Friday, January 22, 2021

‘Government has no plans to reduce tariffs’ – WUC Report

Government is not about to consider any drastic alteration to the existing water and electricity tariffs for both commercial and domestic consumers. That is despite the fact that there is concern that it is not possible to attract foreign direct investment into the country as a result of the prohibitively high tariff rates.

Fears have been raised that the current problem of power supply and demand mismatch, which has resulted from South Africa’s Eskom’s decision to limit Botswana’s portion of their energy has the potential to impact on the availability of water.

This emerged at the official presentation of the Water Utilities Corporation Annual Report 2007/2008 to the Minister of Minerals, Energy and Water Resources, Ponatshego Kedikilwe, by Abednigo Humanly, who is the Corporation’s Director of Commercial Services at Ministry Headquarters recently.

According to the report, there are indications of serious challenges that lie ahead, which the WUC will be faced with in their endeavors to make water as widely accessible as possible to the broader section of the population.

Given the important role played by electricity in the generation, treatment and distribution of water to the point of use, it is apparent that the recurrent shortage of power supply in the SADC region as a result of outstripping supply and the rising cost of fuel are seen as major factors that would loom large in any explanation of failure to bend the current rates.

There is also concern that the shortage of materials and critical skills, with the advent of the 2010 FIFA World Cup in South Africa, which is bound to consume a lot of resources, might pose a serious challenge to the country’s capacities.

It is also pointed out by the report that the possibility of expansion into some major villages means a further constraint to the available power voltages. It follows from this that the existing costs for the already connected consumers are bound to be upset since the available volumes of water have to be shared whilst alternative supplies remain to be explored.

To highlight the extent of difficulties the country is grappling with, water levels at the Molatedi Dam in South Africa, which constitutes an equally vital source of Botswana’s water supply, went down by 6% at the beginning of the review period.

The effect of this was that the corporation could only get 50% of its entitled ration or 3.65MCM per annum for the most part of the period under review. The provision of the agreement signed between the two countries is that whenever the Dam levels get below 26% the WUC is then eligible for only 50% of its seasonal allocation.

Responding to the alarm raised by the report, Minister Kedikilwe says that as much as it carries valid concerns, the public should be helped to appreciate that efforts are being made to ameliorate the situation.

However, in spite of this seemingly gloomy state of affairs and the ever- present possibility of an uncertain water supply situation, it would appear that not all is lost. There is cause for hope.
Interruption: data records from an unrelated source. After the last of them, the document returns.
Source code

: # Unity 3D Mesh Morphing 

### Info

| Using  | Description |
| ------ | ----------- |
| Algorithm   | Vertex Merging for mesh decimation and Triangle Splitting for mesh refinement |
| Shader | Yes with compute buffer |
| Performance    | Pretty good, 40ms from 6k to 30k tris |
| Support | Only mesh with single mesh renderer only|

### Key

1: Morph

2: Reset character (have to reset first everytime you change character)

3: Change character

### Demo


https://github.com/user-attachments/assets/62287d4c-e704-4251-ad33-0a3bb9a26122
Plans are underway to develop infrastructure to meet the rapid growth of water supply areas and the ever rising demand for water nationally.

Against this background the construction of the Francistown Water Master Plan Project was completed during the reporting period, while the Selebi Phikwe Water Master Plan is ongoing. It is further reported that in a bid to spread the supply network as widely as possible, preliminary works on master plans for Lobatse, Jwaneng and Sowa Township Authority have reached an advanced stage following the completion of the relevant terms of reference.

In this context, the Minister cited the ongoing Mmamabula Coal Power Project which is expected to generate sufficient electricity for the region. Additionally, it is partly in view of the pressing need for such a facility and efforts at preventing the possible consequences of total blackout that the Governments of Botswana and the Republic of South Africa and other stakeholders have decided to reconfigure the project so that it can deliver by 2013.

Concerning the tariffs, Kedikilwe stated that his Ministry has a duty to manage the corporations; both WUC and the Botswana Power Corporation in a manner that they can ultimately become self sustaining. For this reason he pointed out that cost recovery forms an indispensable alternative.

“It should be noted that the worldwide upsurge in prices, and the fact that we purchase items on parity basis necessarily impacts on the cost of our inputs and obviously the tariffs,” he said.